Would you give the entries again word for word, with no pictures in the copy?

################

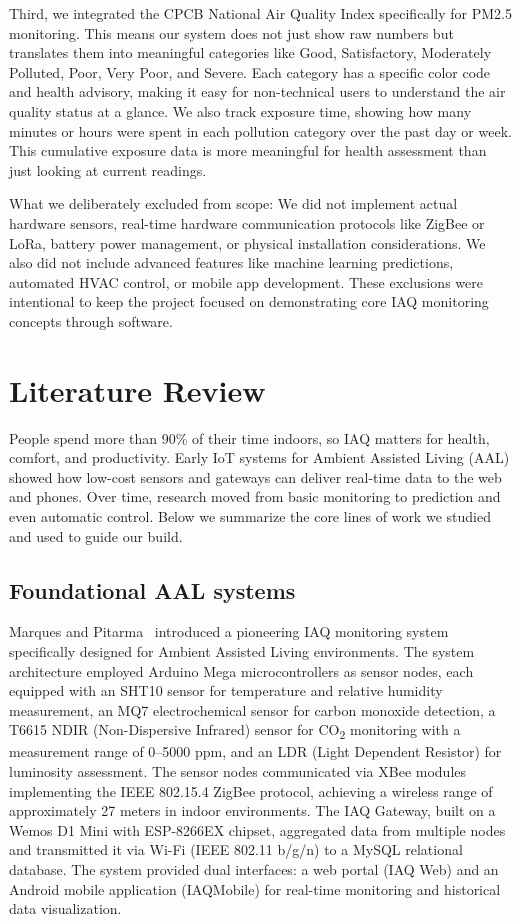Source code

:\documentclass[12pt]{report}
\begin{document}
Third, we integrated the CPCB National Air Quality Index specifically for PM2.5 monitoring. This means our system does not just show raw numbers but translates them into meaningful categories like Good, Satisfactory, Moderately Polluted, Poor, Very Poor, and Severe. Each category has a specific color code and health advisory, making it easy for non-technical users to understand the air quality status at a glance. We also track exposure time, showing how many minutes or hours were spent in each pollution category over the past day or week. This cumulative exposure data is more meaningful for health assessment than just looking at current readings.

What we deliberately excluded from scope: We did not implement actual hardware sensors, real-time hardware communication protocols like ZigBee or LoRa, battery power management, or physical installation considerations. We also did not include advanced features like machine learning predictions, automated HVAC control, or mobile app development. These exclusions were intentional to keep the project focused on demonstrating core IAQ monitoring concepts through software.

\section{Literature Review}
People spend more than 90\% of their time indoors, so IAQ matters for health, comfort, and productivity. Early IoT systems for Ambient Assisted Living (AAL) showed how low-cost sensors and gateways can deliver real-time data to the web and phones. Over time, research moved from basic monitoring to prediction and even automatic control. Below we summarize the core lines of work we studied and used to guide our build.

\subsection{Foundational AAL systems}
Marques and Pitarma~\cite{marques2016} introduced a pioneering IAQ monitoring system specifically designed for Ambient Assisted Living environments. The system architecture employed Arduino Mega microcontrollers as sensor nodes, each equipped with an SHT10 sensor for temperature and relative humidity measurement, an MQ7 electrochemical sensor for carbon monoxide detection, a T6615 NDIR (Non-Dispersive Infrared) sensor for CO\textsubscript{2} monitoring with a measurement range of 0--5000 ppm, and an LDR (Light Dependent Resistor) for luminosity assessment. The sensor nodes communicated via XBee modules implementing the IEEE 802.15.4 ZigBee protocol, achieving a wireless range of approximately 27 meters in indoor environments. The IAQ Gateway, built on a Wemos D1 Mini with ESP-8266EX chipset, aggregated data from multiple nodes and transmitted it via Wi-Fi (IEEE 802.11 b/g/n) to a MySQL relational database. The system provided dual interfaces: a web portal (IAQ Web) and an Android mobile application (IAQMobile) for real-time monitoring and historical data visualization.
\end{document}
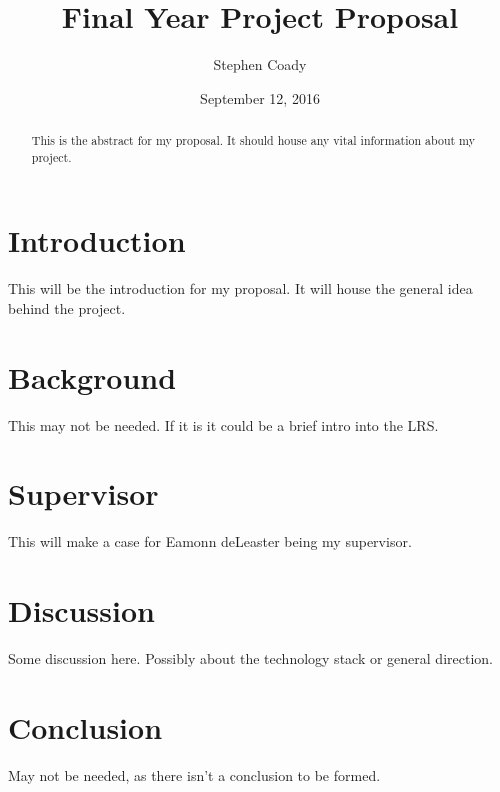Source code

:\documentclass{article}
\author{Stephen Coady}
\title{Final Year Project Proposal}
\date{September 12, 2016}
\begin{document}


\newpage

\begin{abstract}
This is the abstract for my proposal. It should house any vital information about my project.
\end{abstract}

\newpage

\tableofcontents

\newpage

\section{Introduction}

This will be the introduction for my proposal. It will house the general idea behind the project.

\section{Background}

This may not be needed. If it is it could be a brief intro into the LRS.

\section{Supervisor}

This will make a case for Eamonn deLeaster being my supervisor.

\section{Discussion}

Some discussion here. Possibly about the technology stack or general direction.

\section{Conclusion}

May not be needed, as there isn't a conclusion to be formed. 
\end{document}
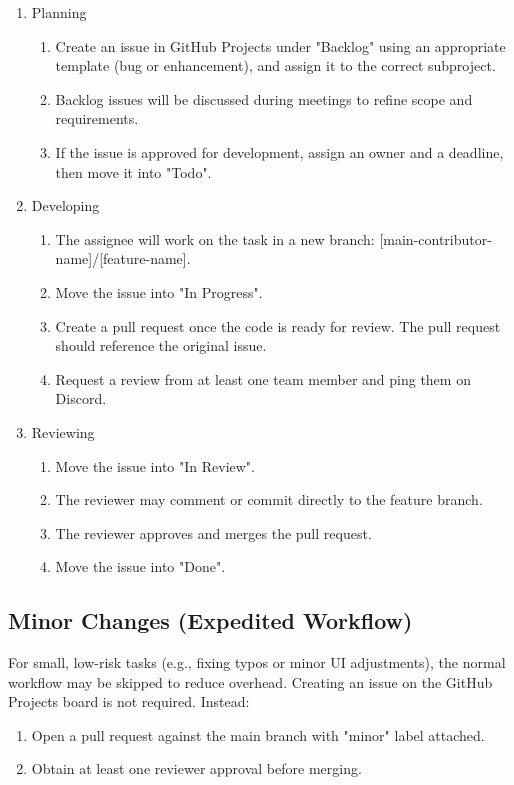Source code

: \documentclass{article}
\begin{document}
\begin{enumerate}
  \item Planning
        \begin{enumerate}
          \item Create an issue in GitHub Projects under "Backlog" using an appropriate
                template (bug or enhancement), and assign it to the correct subproject.
          \item Backlog issues will be discussed during meetings to refine scope and
                requirements.
          \item If the issue is approved for development, assign an owner and a deadline, then
                move it into "Todo".
        \end{enumerate}
  \item Developing
        \begin{enumerate}
          \item The assignee will work on the task in a new branch:
                [main-contributor-name]/[feature-name].
          \item Move the issue into "In Progress".
          \item Create a pull request once the code is ready for review. The pull request
                should reference the original issue.
          \item Request a review from at least one team member and ping them on Discord.
        \end{enumerate}
  \item Reviewing
        \begin{enumerate}
          \item Move the issue into "In Review".
          \item The reviewer may comment or commit directly to the feature branch.
          \item The reviewer approves and merges the pull request.
          \item Move the issue into "Done".
        \end{enumerate}
\end{enumerate}

\subsection{Minor Changes (Expedited Workflow)}

For small, low-risk tasks (e.g., fixing typos or minor UI adjustments), the
normal workflow may be skipped to reduce overhead. Creating an issue on the
GitHub Projects board is not required. Instead:
\begin{enumerate}
  \item Open a pull request against the main branch with "minor" label attached.
  \item Obtain at least one reviewer approval before merging.
\end{enumerate}
\end{document}
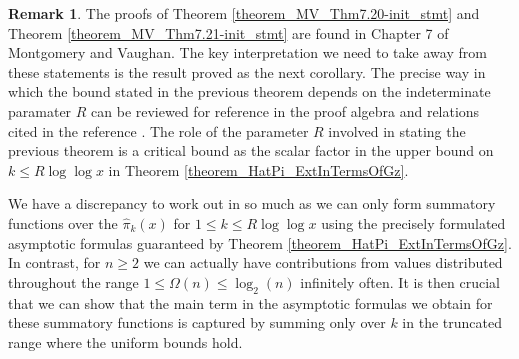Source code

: \documentclass[11pt,reqno,a4letter]{article}
\numberwithin{figure}{section}
\numberwithin{table}{section}
\theoremstyle{plain}
\numberwithin{theorem}{section}
\theoremstyle{definition}
\newtheorem{remark}[theorem]{Remark}
\begin{document}
\begin{remark} 
The proofs of Theorem \ref{theorem_MV_Thm7.20-init_stmt} and 
Theorem \ref{theorem_MV_Thm7.21-init_stmt} 
are found in Chapter 7 of Montgomery and Vaughan. 
The key interpretation we need to take away from these statements 
is the result proved as the next corollary. 
The precise way in which the bound 
stated in the previous theorem depends on the 
indeterminate paramater $R$ can be reviewed for reference in the proof 
algebra and relations cited in the reference \cite[\S 7]{MV}. 
The role of the parameter $R$ involved in stating the previous theorem 
is a critical bound as the scalar factor in the upper bound on $k \leq R\log\log x$ in 
Theorem \ref{theorem_HatPi_ExtInTermsOfGz}. 

We have a discrepancy to work out in so much as we 
can only form summatory functions over the $\widehat{\pi}_k(x)$ for 
$1 \leq k \leq R\log\log x$ using the precisely formulated asymptotic formulas
guaranteed by Theorem \ref{theorem_HatPi_ExtInTermsOfGz}. 
In contrast, for $n \geq 2$ we can actually 
have contributions from values distributed throughout the range $1 \leq \Omega(n) \leq \log_2(n)$ 
infinitely often. 
It is then crucial that we can show that the main term in the asymptotic formulas we obtain 
for these summatory functions is captured by summing only over $k$ in the truncated range 
where the uniform bounds hold. 
\end{remark} 
\end{document}
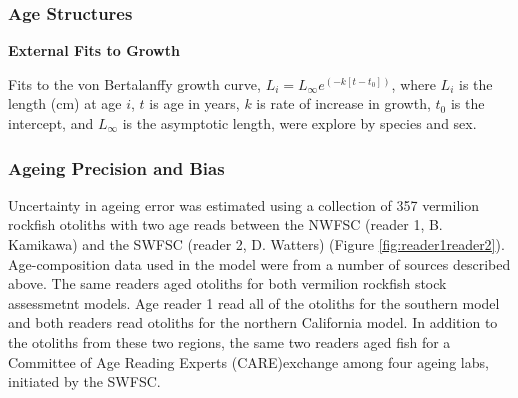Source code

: \documentclass[11pt,
  english,
  a4paper,
]{article}
\begin{document}

\hypertarget{age-structures}{%
\subsubsection{Age Structures}\label{age-structures}}

\leavevmode\tagmcend\tagstructend

\textbf{External Fits to Growth}

Fits to the von Bertalanffy growth curve, {\(L_i = L_{\infty}e^{(-k[t-t_0])}\)\leavevmode\tagmcend\tagstructend}, where {\(L_i\)\leavevmode\tagmcend\tagstructend} is the length (cm) at age {\(i\)\leavevmode\tagmcend\tagstructend}, {\(t\)\leavevmode\tagmcend\tagstructend} is age in years, {\(k\)\leavevmode\tagmcend\tagstructend} is rate of increase in growth, {\(t_0\)\leavevmode\tagmcend\tagstructend} is the intercept, and {\(L_{\infty}\)\leavevmode\tagmcend\tagstructend} is the asymptotic length, were explore by species and sex.


\hypertarget{ageing-precision-and-bias}{%
\subsubsection{Ageing Precision and Bias}\label{ageing-precision-and-bias}}

\leavevmode\tagmcend\tagstructend

Uncertainty in ageing error was estimated using a collection of 357 vermilion rockfish otoliths with two age reads between the NWFSC (reader 1, B. Kamikawa) and the SWFSC (reader 2, D. Watters) (Figure \ref{fig:reader1reader2}). Age-composition data used in the model were from a number of sources described above. The same readers aged otoliths for both vermilion rockfish stock assessmetnt models. Age reader 1 read all of the otoliths for the southern model and both readers read otoliths for the northern California model. In addition to the otoliths from these two regions, the same two readers aged fish for a Committee of Age Reading Experts (CARE)exchange among four ageing labs, initiated by the SWFSC.
\end{document}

################

> **SOLUTION FOR THIS TASK**
Source code

:\documentclass[12pt]{report}
\begin{document}
Third, we integrated the CPCB National Air Quality Index specifically for PM2.5 monitoring. This means our system does not just show raw numbers but translates them into meaningful categories like Good, Satisfactory, Moderately Polluted, Poor, Very Poor, and Severe. Each category has a specific color code and health advisory, making it easy for non-technical users to understand the air quality status at a glance. We also track exposure time, showing how many minutes or hours were spent in each pollution category over the past day or week. This cumulative exposure data is more meaningful for health assessment than just looking at current readings.

What we deliberately excluded from scope: We did not implement actual hardware sensors, real-time hardware communication protocols like ZigBee or LoRa, battery power management, or physical installation considerations. We also did not include advanced features like machine learning predictions, automated HVAC control, or mobile app development. These exclusions were intentional to keep the project focused on demonstrating core IAQ monitoring concepts through software.

\section{Literature Review}
People spend more than 90\% of their time indoors, so IAQ matters for health, comfort, and productivity. Early IoT systems for Ambient Assisted Living (AAL) showed how low-cost sensors and gateways can deliver real-time data to the web and phones. Over time, research moved from basic monitoring to prediction and even automatic control. Below we summarize the core lines of work we studied and used to guide our build.

\subsection{Foundational AAL systems}
Marques and Pitarma~\cite{marques2016} introduced a pioneering IAQ monitoring system specifically designed for Ambient Assisted Living environments. The system architecture employed Arduino Mega microcontrollers as sensor nodes, each equipped with an SHT10 sensor for temperature and relative humidity measurement, an MQ7 electrochemical sensor for carbon monoxide detection, a T6615 NDIR (Non-Dispersive Infrared) sensor for CO\textsubscript{2} monitoring with a measurement range of 0--5000 ppm, and an LDR (Light Dependent Resistor) for luminosity assessment. The sensor nodes communicated via XBee modules implementing the IEEE 802.15.4 ZigBee protocol, achieving a wireless range of approximately 27 meters in indoor environments. The IAQ Gateway, built on a Wemos D1 Mini with ESP-8266EX chipset, aggregated data from multiple nodes and transmitted it via Wi-Fi (IEEE 802.11 b/g/n) to a MySQL relational database. The system provided dual interfaces: a web portal (IAQ Web) and an Android mobile application (IAQMobile) for real-time monitoring and historical data visualization.
\end{document}
Source code

:\documentclass{article}
\author{Stephen Coady}
\title{Final Year Project Proposal}
\date{September 12, 2016}
\begin{document}


\newpage

\begin{abstract}
This is the abstract for my proposal. It should house any vital information about my project.
\end{abstract}

\newpage

\tableofcontents

\newpage

\section{Introduction}

This will be the introduction for my proposal. It will house the general idea behind the project.

\section{Background}

This may not be needed. If it is it could be a brief intro into the LRS.

\section{Supervisor}

This will make a case for Eamonn deLeaster being my supervisor.

\section{Discussion}

Some discussion here. Possibly about the technology stack or general direction.

\section{Conclusion}

May not be needed, as there isn't a conclusion to be formed. 
\end{document}
Source code

: \documentclass{article}
\begin{document}
\begin{enumerate}
  \item Planning
        \begin{enumerate}
          \item Create an issue in GitHub Projects under "Backlog" using an appropriate
                template (bug or enhancement), and assign it to the correct subproject.
          \item Backlog issues will be discussed during meetings to refine scope and
                requirements.
          \item If the issue is approved for development, assign an owner and a deadline, then
                move it into "Todo".
        \end{enumerate}
  \item Developing
        \begin{enumerate}
          \item The assignee will work on the task in a new branch:
                [main-contributor-name]/[feature-name].
          \item Move the issue into "In Progress".
          \item Create a pull request once the code is ready for review. The pull request
                should reference the original issue.
          \item Request a review from at least one team member and ping them on Discord.
        \end{enumerate}
  \item Reviewing
        \begin{enumerate}
          \item Move the issue into "In Review".
          \item The reviewer may comment or commit directly to the feature branch.
          \item The reviewer approves and merges the pull request.
          \item Move the issue into "Done".
        \end{enumerate}
\end{enumerate}

\subsection{Minor Changes (Expedited Workflow)}

For small, low-risk tasks (e.g., fixing typos or minor UI adjustments), the
normal workflow may be skipped to reduce overhead. Creating an issue on the
GitHub Projects board is not required. Instead:
\begin{enumerate}
  \item Open a pull request against the main branch with "minor" label attached.
  \item Obtain at least one reviewer approval before merging.
\end{enumerate}
\end{document}
Source code

: \documentclass[11pt,reqno,a4letter]{article}
\numberwithin{figure}{section}
\numberwithin{table}{section}
\theoremstyle{plain}
\numberwithin{theorem}{section}
\theoremstyle{definition}
\newtheorem{remark}[theorem]{Remark}
\begin{document}
\begin{remark} 
The proofs of Theorem \ref{theorem_MV_Thm7.20-init_stmt} and 
Theorem \ref{theorem_MV_Thm7.21-init_stmt} 
are found in Chapter 7 of Montgomery and Vaughan. 
The key interpretation we need to take away from these statements 
is the result proved as the next corollary. 
The precise way in which the bound 
stated in the previous theorem depends on the 
indeterminate paramater $R$ can be reviewed for reference in the proof 
algebra and relations cited in the reference \cite[\S 7]{MV}. 
The role of the parameter $R$ involved in stating the previous theorem 
is a critical bound as the scalar factor in the upper bound on $k \leq R\log\log x$ in 
Theorem \ref{theorem_HatPi_ExtInTermsOfGz}. 

We have a discrepancy to work out in so much as we 
can only form summatory functions over the $\widehat{\pi}_k(x)$ for 
$1 \leq k \leq R\log\log x$ using the precisely formulated asymptotic formulas
guaranteed by Theorem \ref{theorem_HatPi_ExtInTermsOfGz}. 
In contrast, for $n \geq 2$ we can actually 
have contributions from values distributed throughout the range $1 \leq \Omega(n) \leq \log_2(n)$ 
infinitely often. 
It is then crucial that we can show that the main term in the asymptotic formulas we obtain 
for these summatory functions is captured by summing only over $k$ in the truncated range 
where the uniform bounds hold. 
\end{remark} 
\end{document}
Source code

: \documentclass[11pt,
  english,
  a4paper,
]{article}
\begin{document}

\hypertarget{age-structures}{%
\subsubsection{Age Structures}\label{age-structures}}

\leavevmode\tagmcend\tagstructend

\textbf{External Fits to Growth}

Fits to the von Bertalanffy growth curve, {\(L_i = L_{\infty}e^{(-k[t-t_0])}\)\leavevmode\tagmcend\tagstructend}, where {\(L_i\)\leavevmode\tagmcend\tagstructend} is the length (cm) at age {\(i\)\leavevmode\tagmcend\tagstructend}, {\(t\)\leavevmode\tagmcend\tagstructend} is age in years, {\(k\)\leavevmode\tagmcend\tagstructend} is rate of increase in growth, {\(t_0\)\leavevmode\tagmcend\tagstructend} is the intercept, and {\(L_{\infty}\)\leavevmode\tagmcend\tagstructend} is the asymptotic length, were explore by species and sex.


\hypertarget{ageing-precision-and-bias}{%
\subsubsection{Ageing Precision and Bias}\label{ageing-precision-and-bias}}

\leavevmode\tagmcend\tagstructend

Uncertainty in ageing error was estimated using a collection of 357 vermilion rockfish otoliths with two age reads between the NWFSC (reader 1, B. Kamikawa) and the SWFSC (reader 2, D. Watters) (Figure \ref{fig:reader1reader2}). Age-composition data used in the model were from a number of sources described above. The same readers aged otoliths for both vermilion rockfish stock assessmetnt models. Age reader 1 read all of the otoliths for the southern model and both readers read otoliths for the northern California model. In addition to the otoliths from these two regions, the same two readers aged fish for a Committee of Age Reading Experts (CARE)exchange among four ageing labs, initiated by the SWFSC.
\end{document}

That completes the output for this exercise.